## DATA RECORDS:
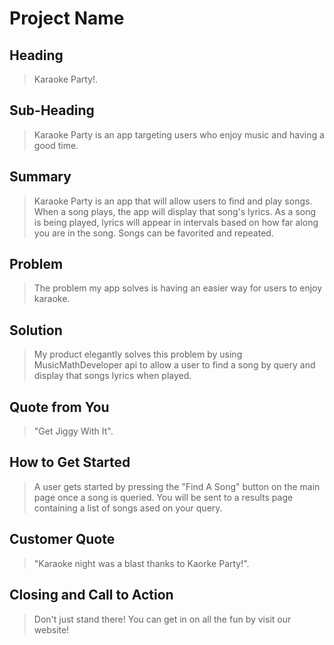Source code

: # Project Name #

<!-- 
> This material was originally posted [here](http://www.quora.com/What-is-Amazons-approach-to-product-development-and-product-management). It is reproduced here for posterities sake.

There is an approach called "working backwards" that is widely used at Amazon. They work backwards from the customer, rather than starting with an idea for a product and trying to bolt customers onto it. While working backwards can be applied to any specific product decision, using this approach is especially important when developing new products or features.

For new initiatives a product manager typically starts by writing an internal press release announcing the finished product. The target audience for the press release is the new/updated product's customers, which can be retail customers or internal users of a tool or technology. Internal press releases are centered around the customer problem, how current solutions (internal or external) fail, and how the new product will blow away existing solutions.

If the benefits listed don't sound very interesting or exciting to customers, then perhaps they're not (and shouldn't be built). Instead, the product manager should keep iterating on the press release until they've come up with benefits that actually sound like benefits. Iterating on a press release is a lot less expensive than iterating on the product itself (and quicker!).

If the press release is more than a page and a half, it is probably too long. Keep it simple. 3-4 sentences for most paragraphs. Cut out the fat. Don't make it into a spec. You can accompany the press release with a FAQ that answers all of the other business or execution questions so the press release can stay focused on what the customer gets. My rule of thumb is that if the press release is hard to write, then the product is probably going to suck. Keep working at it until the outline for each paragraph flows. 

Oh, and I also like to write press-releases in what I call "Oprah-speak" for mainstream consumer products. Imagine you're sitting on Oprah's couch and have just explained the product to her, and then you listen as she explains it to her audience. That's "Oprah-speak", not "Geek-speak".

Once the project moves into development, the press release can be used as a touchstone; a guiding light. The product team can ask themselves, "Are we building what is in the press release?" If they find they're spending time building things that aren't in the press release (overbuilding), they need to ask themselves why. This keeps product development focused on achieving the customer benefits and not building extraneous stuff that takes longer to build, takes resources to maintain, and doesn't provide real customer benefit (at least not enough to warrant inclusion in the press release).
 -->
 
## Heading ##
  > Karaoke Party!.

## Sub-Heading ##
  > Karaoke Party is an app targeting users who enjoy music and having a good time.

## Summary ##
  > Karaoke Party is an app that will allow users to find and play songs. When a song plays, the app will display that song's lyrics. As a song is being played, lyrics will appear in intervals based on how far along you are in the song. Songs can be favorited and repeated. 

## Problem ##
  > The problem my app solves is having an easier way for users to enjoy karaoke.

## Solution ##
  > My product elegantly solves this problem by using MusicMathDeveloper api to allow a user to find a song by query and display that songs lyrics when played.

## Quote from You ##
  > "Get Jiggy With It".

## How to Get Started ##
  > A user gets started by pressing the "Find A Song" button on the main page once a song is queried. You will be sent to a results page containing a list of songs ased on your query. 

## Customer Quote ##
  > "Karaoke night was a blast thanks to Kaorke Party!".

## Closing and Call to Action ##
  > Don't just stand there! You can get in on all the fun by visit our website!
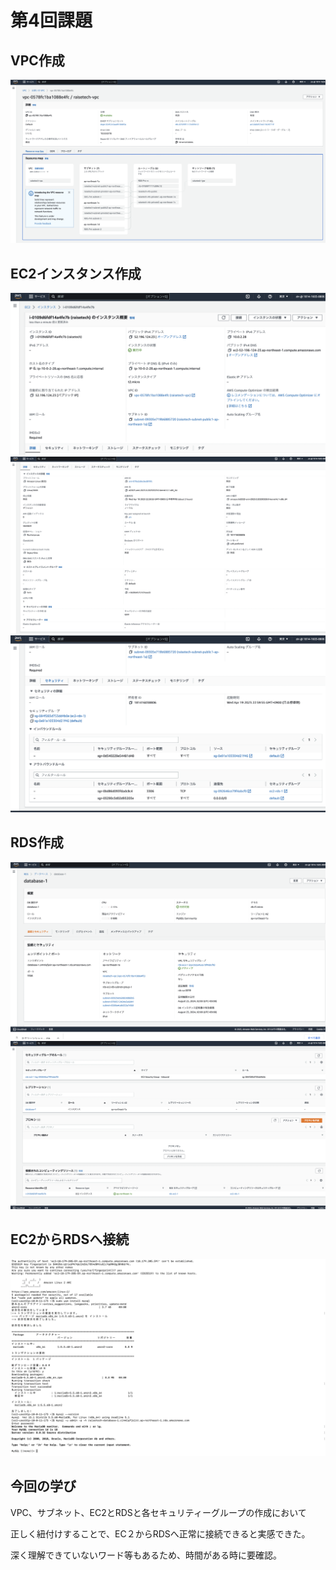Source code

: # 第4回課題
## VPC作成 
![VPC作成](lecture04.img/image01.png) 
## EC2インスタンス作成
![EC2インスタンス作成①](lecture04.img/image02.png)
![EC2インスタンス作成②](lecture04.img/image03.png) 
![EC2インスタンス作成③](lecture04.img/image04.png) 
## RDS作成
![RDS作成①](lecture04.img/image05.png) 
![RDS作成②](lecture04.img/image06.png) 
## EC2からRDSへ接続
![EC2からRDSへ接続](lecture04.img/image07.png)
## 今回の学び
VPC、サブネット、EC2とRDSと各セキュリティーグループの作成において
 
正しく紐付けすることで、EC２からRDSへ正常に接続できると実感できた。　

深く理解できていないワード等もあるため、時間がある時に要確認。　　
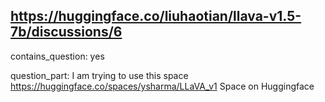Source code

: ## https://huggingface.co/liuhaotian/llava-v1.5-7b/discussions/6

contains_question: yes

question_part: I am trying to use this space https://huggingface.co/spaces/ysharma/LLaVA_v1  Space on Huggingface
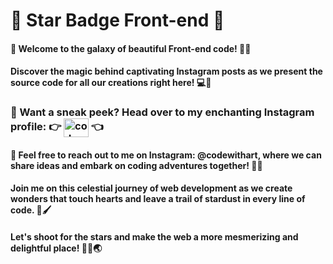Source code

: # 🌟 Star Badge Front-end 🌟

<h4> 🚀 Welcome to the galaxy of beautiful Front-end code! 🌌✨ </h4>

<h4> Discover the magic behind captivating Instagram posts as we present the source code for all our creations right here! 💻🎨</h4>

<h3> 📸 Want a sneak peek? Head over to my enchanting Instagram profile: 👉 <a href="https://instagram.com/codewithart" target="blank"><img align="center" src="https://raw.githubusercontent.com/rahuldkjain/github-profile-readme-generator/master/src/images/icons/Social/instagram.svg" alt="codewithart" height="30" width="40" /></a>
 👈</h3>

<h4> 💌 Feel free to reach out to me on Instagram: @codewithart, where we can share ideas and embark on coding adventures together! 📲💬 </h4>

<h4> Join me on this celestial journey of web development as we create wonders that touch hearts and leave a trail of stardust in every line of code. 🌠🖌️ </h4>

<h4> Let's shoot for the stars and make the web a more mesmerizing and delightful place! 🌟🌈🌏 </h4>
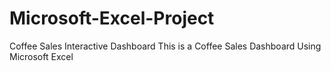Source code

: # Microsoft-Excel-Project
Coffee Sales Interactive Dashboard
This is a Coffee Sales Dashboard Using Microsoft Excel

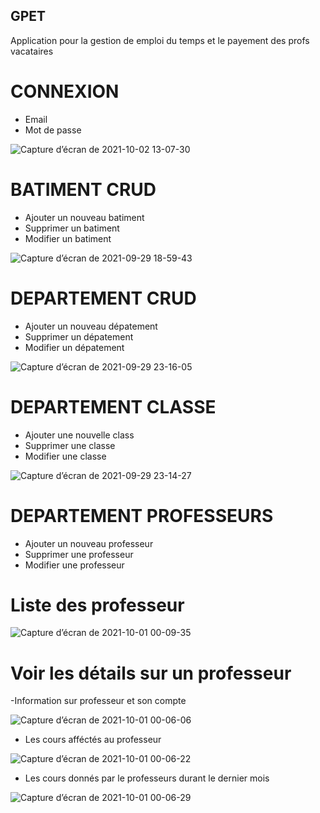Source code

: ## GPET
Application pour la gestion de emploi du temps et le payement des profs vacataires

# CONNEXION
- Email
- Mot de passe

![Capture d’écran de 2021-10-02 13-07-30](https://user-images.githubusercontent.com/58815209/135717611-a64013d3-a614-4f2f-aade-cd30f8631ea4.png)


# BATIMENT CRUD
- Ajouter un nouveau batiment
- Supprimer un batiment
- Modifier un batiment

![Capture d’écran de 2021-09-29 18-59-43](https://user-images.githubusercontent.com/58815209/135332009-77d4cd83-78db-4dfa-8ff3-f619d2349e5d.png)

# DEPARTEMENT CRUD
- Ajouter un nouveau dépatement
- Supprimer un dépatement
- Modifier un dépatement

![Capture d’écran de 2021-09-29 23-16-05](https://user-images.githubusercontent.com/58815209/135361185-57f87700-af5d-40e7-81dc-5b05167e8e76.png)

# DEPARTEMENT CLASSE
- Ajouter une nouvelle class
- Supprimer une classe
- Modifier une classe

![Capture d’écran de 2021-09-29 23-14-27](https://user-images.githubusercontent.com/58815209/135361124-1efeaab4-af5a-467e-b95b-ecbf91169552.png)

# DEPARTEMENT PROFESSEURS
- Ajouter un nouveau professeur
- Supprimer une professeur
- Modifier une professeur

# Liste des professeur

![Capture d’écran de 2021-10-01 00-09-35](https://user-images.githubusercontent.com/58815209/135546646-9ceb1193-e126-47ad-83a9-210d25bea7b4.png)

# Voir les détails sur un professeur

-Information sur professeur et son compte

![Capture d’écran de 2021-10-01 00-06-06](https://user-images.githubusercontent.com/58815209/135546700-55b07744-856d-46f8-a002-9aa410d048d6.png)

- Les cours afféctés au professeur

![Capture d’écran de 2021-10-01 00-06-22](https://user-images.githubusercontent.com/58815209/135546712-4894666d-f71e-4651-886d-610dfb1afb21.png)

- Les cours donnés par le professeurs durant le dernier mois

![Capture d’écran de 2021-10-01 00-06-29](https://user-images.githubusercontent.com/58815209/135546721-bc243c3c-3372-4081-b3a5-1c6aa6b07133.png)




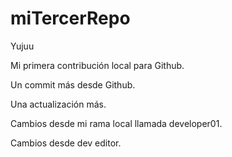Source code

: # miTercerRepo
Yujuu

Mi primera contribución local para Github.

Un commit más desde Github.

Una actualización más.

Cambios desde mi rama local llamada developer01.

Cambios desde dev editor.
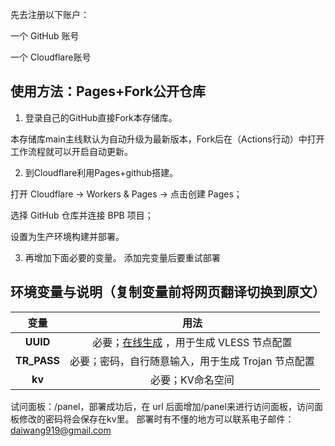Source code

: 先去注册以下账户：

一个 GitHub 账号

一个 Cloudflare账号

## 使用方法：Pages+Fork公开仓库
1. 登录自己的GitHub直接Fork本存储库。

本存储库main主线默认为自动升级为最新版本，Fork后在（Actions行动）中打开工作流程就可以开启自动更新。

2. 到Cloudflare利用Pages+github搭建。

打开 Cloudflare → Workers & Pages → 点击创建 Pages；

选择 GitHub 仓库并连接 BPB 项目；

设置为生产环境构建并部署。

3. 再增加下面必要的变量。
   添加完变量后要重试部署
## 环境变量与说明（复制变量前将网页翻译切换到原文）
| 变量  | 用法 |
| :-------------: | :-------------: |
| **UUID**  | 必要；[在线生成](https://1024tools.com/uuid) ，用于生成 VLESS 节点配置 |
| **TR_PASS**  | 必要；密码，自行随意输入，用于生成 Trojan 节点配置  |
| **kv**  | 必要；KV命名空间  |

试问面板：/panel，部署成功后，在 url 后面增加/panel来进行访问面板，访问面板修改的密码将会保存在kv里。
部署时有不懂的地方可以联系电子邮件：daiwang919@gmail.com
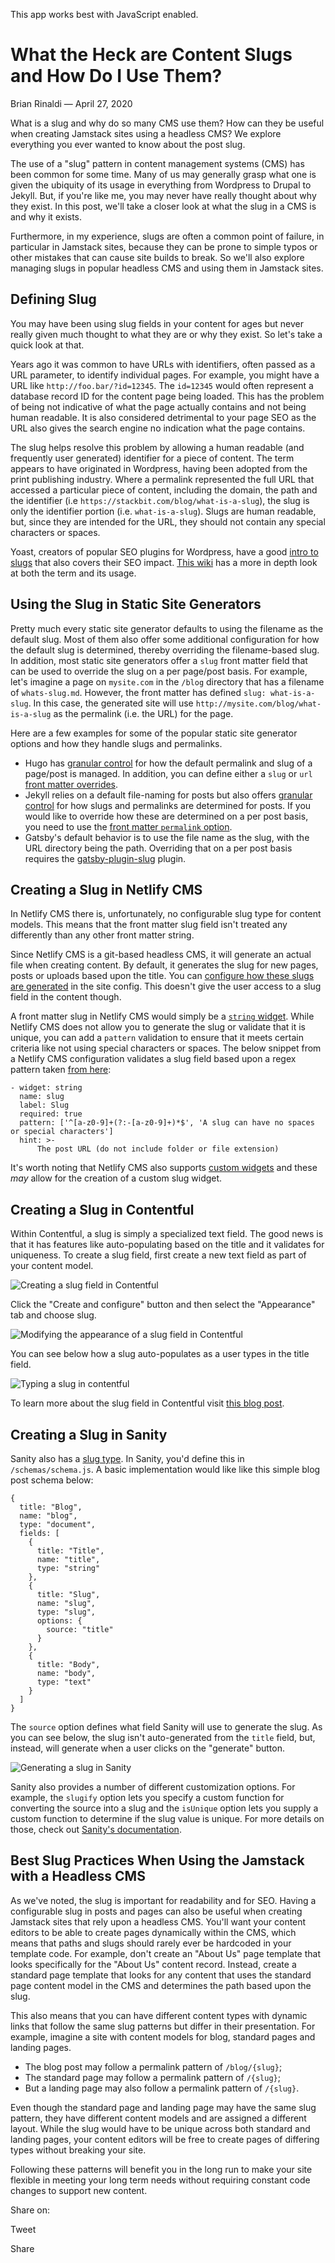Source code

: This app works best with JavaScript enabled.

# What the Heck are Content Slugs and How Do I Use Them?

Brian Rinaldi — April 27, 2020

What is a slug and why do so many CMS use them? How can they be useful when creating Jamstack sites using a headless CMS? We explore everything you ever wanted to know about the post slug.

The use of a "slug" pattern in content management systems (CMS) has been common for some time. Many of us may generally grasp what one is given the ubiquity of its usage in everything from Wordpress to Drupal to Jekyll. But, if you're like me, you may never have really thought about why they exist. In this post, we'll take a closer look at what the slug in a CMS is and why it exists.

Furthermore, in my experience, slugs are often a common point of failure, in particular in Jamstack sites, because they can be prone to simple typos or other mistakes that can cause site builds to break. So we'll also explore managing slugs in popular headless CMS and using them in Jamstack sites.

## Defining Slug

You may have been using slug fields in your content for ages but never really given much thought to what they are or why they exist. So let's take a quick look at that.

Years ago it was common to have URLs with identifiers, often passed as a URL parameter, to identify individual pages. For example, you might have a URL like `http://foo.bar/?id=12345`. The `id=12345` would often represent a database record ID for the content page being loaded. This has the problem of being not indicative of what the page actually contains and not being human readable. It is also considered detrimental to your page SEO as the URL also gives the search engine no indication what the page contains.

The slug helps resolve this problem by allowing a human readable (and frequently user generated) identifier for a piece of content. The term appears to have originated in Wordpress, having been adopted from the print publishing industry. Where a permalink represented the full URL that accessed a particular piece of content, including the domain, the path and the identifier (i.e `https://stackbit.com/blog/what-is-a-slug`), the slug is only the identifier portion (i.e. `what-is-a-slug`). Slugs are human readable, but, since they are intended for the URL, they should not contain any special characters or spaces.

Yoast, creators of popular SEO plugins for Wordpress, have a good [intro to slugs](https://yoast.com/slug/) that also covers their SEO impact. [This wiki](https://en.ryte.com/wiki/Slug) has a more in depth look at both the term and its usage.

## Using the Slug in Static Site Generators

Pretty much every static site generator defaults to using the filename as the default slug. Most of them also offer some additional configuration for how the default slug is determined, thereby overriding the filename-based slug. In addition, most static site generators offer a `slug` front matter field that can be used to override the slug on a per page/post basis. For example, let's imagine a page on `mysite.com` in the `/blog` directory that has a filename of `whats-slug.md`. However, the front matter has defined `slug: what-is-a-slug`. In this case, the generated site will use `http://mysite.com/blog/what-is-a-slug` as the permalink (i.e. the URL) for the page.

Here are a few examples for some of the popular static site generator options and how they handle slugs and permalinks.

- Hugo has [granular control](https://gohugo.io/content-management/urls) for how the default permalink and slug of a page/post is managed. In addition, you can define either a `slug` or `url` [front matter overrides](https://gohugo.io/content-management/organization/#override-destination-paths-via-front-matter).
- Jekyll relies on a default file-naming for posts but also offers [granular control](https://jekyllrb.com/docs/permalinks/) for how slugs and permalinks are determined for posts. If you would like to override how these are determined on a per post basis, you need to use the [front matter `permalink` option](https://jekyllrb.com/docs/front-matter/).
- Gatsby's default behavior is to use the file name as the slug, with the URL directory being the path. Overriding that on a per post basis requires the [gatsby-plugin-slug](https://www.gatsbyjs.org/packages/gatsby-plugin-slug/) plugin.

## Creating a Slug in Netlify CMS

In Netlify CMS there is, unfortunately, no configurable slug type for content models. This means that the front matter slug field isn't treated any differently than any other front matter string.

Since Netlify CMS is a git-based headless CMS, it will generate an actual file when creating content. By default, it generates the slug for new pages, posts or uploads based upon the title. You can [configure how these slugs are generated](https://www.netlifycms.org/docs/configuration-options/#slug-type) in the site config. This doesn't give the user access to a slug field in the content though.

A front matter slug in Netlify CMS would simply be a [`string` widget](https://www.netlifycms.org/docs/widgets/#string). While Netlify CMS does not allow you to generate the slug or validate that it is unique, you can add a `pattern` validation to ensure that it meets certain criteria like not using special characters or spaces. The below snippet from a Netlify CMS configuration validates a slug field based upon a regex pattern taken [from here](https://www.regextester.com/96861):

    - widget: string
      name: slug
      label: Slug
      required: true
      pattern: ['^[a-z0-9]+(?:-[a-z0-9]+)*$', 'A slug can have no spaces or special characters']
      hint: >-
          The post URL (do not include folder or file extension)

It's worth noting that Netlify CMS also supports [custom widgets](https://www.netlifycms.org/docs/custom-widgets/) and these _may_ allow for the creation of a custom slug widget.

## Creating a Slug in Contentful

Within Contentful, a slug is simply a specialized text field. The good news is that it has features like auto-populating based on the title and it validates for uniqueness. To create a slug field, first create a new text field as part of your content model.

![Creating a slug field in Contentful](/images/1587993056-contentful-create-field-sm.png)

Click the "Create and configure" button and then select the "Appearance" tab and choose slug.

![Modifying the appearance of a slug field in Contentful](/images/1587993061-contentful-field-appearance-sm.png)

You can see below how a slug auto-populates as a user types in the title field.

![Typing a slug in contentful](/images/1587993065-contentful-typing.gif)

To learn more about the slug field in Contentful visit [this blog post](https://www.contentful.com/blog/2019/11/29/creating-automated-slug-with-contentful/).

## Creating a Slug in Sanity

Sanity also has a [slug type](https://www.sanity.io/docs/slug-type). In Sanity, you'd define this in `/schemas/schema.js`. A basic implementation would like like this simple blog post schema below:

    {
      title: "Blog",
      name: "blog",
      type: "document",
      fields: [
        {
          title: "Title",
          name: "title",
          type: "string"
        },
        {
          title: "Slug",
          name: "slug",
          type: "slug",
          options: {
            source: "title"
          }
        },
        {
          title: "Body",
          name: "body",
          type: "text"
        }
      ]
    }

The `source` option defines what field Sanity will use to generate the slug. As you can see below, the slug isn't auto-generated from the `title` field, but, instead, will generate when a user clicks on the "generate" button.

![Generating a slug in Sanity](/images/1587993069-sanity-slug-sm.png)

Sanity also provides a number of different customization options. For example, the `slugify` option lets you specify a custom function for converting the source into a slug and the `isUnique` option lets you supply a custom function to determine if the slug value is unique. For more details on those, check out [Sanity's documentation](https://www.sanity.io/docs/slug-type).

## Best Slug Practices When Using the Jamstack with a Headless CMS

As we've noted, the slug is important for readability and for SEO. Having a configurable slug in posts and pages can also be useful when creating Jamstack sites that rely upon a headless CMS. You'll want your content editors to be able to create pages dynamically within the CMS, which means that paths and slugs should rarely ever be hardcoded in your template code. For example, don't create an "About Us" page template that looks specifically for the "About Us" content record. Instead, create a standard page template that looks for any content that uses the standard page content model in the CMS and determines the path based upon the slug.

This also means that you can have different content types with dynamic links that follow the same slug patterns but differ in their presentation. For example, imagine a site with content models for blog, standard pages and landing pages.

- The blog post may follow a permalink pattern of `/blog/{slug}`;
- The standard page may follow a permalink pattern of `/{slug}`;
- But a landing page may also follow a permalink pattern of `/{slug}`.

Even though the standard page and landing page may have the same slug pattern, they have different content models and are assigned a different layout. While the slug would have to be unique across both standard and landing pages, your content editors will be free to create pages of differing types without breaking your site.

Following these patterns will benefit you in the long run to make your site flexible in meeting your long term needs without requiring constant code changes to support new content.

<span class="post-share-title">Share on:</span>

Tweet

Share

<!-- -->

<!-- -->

## EXERCISE INSTRUCTIONS:
In the entries above, the lines between the one holding "- widget: string" and the one holding "slug in contentful](/images/1587993065-contentful-typing.gif)", inclusive, are to be printed exactly as written, and those alone.

## EXERCISE SOLUTION:
    - widget: string
      name: slug
      label: Slug
      required: true
      pattern: ['^[a-z0-9]+(?:-[a-z0-9]+)*$', 'A slug can have no spaces or special characters']
      hint: >-
          The post URL (do not include folder or file extension)

It's worth noting that Netlify CMS also supports [custom widgets](https://www.netlifycms.org/docs/custom-widgets/) and these _may_ allow for the creation of a custom slug widget.

## Creating a Slug in Contentful

Within Contentful, a slug is simply a specialized text field. The good news is that it has features like auto-populating based on the title and it validates for uniqueness. To create a slug field, first create a new text field as part of your content model.

![Creating a slug field in Contentful](/images/1587993056-contentful-create-field-sm.png)

Click the "Create and configure" button and then select the "Appearance" tab and choose slug.

![Modifying the appearance of a slug field in Contentful](/images/1587993061-contentful-field-appearance-sm.png)

You can see below how a slug auto-populates as a user types in the title field.

![Typing a slug in contentful](/images/1587993065-contentful-typing.gif)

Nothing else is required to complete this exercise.